But the exercise in seeing him off the field was a valuable one amid Thursday’s 26-17 loss to the Rams in Seattle, because it forced some of us—beyond just their loyal, perpetually frustrated fan base who has been ruminating on this for years—to ask an important question about a team that is always good, sometimes great and seldom reminiscent of the Seahawks we have come to know under head coach Pete Carroll.

Seattle Seahawks quarterback Russell Wilson (3) looks to pass against the Los Angeles Rams during the second quarter at Lumen Field. Joe Nicholson/USA TODAY Sports © Provided by Sports Illustrated Seattle Seahawks quarterback Russell Wilson (3) looks to pass against the Los Angeles Rams during the second quarter at Lumen Field. Joe Nicholson/USA TODAY Sports

What are the Seahawks right now? What would they be without Russell Wilson?
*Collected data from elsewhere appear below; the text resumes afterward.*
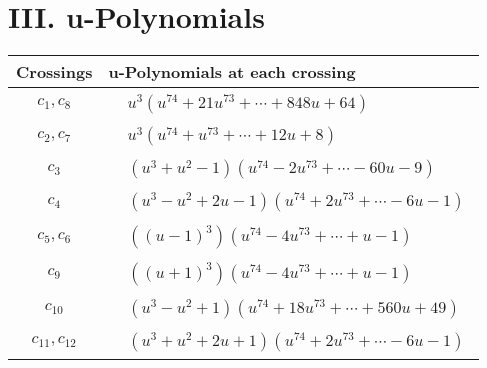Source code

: \documentclass[1p]{elsarticle_modified}
\theoremstyle{definition}
\begin{document}
\newpage\renewcommand{\arraystretch}{1}
\centering \section*{ III. u-Polynomials}
\begin{tabular}{m{50pt}|m{274pt}}
Crossings & \hspace{64pt}u-Polynomials at each crossing \\
\hline $$\begin{aligned}c_{1},c_{8}\end{aligned}$$&$\begin{aligned}
&u^3(u^{74}+21 u^{73}+\cdots+848 u+64)
\end{aligned}$\\
\hline $$\begin{aligned}c_{2},c_{7}\end{aligned}$$&$\begin{aligned}
&u^3(u^{74}+u^{73}+\cdots+12 u+8)
\end{aligned}$\\
\hline $$\begin{aligned}c_{3}\end{aligned}$$&$\begin{aligned}
&(u^3+u^2-1)(u^{74}-2 u^{73}+\cdots-60 u-9)
\end{aligned}$\\
\hline $$\begin{aligned}c_{4}\end{aligned}$$&$\begin{aligned}
&(u^3- u^2+2 u-1)(u^{74}+2 u^{73}+\cdots-6 u-1)
\end{aligned}$\\
\hline $$\begin{aligned}c_{5},c_{6}\end{aligned}$$&$\begin{aligned}
&((u-1)^3)(u^{74}-4 u^{73}+\cdots+u-1)
\end{aligned}$\\
\hline $$\begin{aligned}c_{9}\end{aligned}$$&$\begin{aligned}
&((u+1)^3)(u^{74}-4 u^{73}+\cdots+u-1)
\end{aligned}$\\
\hline $$\begin{aligned}c_{10}\end{aligned}$$&$\begin{aligned}
&(u^3- u^2+1)(u^{74}+18 u^{73}+\cdots+560 u+49)
\end{aligned}$\\
\hline $$\begin{aligned}c_{11},c_{12}\end{aligned}$$&$\begin{aligned}
&(u^3+u^2+2 u+1)(u^{74}+2 u^{73}+\cdots-6 u-1)
\end{aligned}$\\
\hline
\end{tabular}\newpage\renewcommand{\arraystretch}{1}
\end{document}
There are varying levels of nuance we could explore here, but on the surface, what does this team do particularly well outside of having a generational quarterback who can (typically) whirl his way out of inconceivable pocket pressure and buy time for his pair of elite skill position players to free themselves from coverage? What are the Seahawks beyond Wilson producing this marathon effort each Sunday?

Coming into Thursday’s game against the Rams, their defense was 32nd in yards surrendered and 19th in points surrendered (25th in Football Outsiders’ DVOA rankings). They are middle of the road in turnovers caused, and among the worst teams in the NFL against the pass. Jamal Adams, their prized acquisition at safety, has struggled mightily in coverage and was seen against the Rams with his back turned while DeSean Jackson caught an underthrown ball and weaved through the defense for 60-plus yards. His greatest asset, which has typically been as a pass rusher from the secondary, has been woefully underutilized this year, with just a small handful of attempts and no pressures.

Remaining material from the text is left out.